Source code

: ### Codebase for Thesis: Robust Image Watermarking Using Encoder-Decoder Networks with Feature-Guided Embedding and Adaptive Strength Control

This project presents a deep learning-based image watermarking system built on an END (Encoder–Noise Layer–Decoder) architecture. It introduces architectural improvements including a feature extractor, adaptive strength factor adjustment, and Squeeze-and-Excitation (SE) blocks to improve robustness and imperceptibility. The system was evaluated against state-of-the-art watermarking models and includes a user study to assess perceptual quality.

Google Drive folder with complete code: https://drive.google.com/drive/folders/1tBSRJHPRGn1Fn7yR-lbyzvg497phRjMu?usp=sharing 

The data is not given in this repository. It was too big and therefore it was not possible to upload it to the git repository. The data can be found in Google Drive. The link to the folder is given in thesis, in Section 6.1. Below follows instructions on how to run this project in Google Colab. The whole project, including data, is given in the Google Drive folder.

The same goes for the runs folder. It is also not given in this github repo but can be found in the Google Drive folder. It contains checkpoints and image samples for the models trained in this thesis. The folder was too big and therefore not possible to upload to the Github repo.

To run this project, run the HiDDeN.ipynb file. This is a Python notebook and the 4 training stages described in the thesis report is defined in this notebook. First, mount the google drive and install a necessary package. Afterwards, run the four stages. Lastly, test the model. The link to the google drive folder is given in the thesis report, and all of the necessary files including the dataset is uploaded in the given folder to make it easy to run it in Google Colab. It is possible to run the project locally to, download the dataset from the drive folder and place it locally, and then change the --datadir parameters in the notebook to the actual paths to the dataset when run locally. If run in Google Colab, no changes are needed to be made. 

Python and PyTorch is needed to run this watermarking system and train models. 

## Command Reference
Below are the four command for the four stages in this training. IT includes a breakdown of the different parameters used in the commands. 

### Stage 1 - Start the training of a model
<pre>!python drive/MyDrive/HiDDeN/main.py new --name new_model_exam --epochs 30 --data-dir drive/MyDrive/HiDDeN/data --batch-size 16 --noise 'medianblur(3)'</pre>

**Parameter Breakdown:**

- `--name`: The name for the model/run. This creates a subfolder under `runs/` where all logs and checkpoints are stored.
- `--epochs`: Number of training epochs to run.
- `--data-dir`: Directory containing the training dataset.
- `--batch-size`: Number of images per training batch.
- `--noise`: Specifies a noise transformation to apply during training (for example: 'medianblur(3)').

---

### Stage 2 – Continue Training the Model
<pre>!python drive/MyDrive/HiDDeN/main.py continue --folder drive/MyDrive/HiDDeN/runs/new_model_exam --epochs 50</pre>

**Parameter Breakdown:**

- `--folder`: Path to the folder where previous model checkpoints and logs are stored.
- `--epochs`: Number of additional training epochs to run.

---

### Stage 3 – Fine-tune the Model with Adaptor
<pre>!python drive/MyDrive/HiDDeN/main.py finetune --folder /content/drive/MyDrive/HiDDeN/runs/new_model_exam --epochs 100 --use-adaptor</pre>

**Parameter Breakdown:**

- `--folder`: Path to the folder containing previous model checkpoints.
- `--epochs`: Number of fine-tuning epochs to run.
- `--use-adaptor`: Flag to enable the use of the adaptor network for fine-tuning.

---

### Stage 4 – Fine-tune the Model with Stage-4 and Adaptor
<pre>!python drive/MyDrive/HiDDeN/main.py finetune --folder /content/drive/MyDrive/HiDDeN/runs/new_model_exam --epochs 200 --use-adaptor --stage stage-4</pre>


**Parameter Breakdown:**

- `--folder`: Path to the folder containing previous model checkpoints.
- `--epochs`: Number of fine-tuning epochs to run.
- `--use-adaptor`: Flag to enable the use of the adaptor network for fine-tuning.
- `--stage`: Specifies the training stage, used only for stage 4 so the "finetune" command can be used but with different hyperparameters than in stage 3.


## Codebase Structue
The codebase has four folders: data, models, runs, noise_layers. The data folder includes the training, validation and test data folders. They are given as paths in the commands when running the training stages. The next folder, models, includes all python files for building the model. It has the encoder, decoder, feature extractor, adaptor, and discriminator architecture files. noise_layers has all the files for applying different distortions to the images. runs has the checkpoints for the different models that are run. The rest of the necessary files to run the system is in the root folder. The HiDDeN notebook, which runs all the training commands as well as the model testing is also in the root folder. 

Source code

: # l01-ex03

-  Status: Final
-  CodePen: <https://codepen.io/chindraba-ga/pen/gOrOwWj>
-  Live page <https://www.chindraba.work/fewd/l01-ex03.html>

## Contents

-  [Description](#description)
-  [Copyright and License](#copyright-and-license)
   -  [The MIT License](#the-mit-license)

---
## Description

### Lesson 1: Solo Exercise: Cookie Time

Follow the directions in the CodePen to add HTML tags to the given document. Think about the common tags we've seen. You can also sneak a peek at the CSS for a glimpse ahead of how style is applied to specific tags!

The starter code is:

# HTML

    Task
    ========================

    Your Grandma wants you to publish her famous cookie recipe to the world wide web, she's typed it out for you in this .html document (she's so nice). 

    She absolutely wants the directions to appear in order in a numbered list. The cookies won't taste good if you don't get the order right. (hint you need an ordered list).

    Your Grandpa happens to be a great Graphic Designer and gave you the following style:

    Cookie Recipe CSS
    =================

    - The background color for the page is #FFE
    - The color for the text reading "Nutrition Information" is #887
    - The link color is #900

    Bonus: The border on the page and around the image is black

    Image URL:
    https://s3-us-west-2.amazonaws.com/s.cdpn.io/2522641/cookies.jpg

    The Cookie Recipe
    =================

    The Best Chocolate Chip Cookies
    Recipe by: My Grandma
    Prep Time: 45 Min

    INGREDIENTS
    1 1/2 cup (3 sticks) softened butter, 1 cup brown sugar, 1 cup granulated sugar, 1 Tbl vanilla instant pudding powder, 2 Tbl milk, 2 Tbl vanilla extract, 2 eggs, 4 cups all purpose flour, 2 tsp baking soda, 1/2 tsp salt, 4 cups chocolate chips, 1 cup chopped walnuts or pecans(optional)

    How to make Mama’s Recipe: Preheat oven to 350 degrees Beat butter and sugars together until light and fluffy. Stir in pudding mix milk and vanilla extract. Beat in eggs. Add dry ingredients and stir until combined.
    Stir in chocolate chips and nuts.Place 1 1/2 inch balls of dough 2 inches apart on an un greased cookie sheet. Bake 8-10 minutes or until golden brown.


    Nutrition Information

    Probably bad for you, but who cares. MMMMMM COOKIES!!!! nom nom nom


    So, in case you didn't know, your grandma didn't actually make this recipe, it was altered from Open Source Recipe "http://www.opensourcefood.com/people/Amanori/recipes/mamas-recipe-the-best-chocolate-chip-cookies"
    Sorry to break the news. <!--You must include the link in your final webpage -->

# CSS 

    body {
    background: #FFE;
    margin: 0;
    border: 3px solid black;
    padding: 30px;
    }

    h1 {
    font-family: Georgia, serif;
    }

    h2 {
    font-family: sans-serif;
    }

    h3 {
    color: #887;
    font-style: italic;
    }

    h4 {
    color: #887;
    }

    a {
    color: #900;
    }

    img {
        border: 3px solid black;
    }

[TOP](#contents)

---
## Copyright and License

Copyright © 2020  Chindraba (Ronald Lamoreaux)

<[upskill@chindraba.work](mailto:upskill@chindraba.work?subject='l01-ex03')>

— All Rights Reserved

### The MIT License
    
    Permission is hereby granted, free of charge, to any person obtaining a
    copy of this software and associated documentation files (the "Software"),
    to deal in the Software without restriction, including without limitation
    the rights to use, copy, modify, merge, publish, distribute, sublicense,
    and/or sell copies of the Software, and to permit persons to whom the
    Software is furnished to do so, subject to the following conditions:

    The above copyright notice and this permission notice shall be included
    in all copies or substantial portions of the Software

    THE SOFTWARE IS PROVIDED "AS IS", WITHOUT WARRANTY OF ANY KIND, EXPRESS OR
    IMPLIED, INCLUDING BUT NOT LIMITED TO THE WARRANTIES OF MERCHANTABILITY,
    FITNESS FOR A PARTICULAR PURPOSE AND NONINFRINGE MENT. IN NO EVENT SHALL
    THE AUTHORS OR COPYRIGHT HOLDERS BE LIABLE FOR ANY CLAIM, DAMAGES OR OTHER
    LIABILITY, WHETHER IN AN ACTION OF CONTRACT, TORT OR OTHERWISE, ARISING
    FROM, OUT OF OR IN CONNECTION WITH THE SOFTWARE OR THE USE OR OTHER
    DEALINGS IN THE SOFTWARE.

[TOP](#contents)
......
BRIEF: Among the lines above, tally those containing the string "used" and give only the result.

WRITTEN REPLY: 2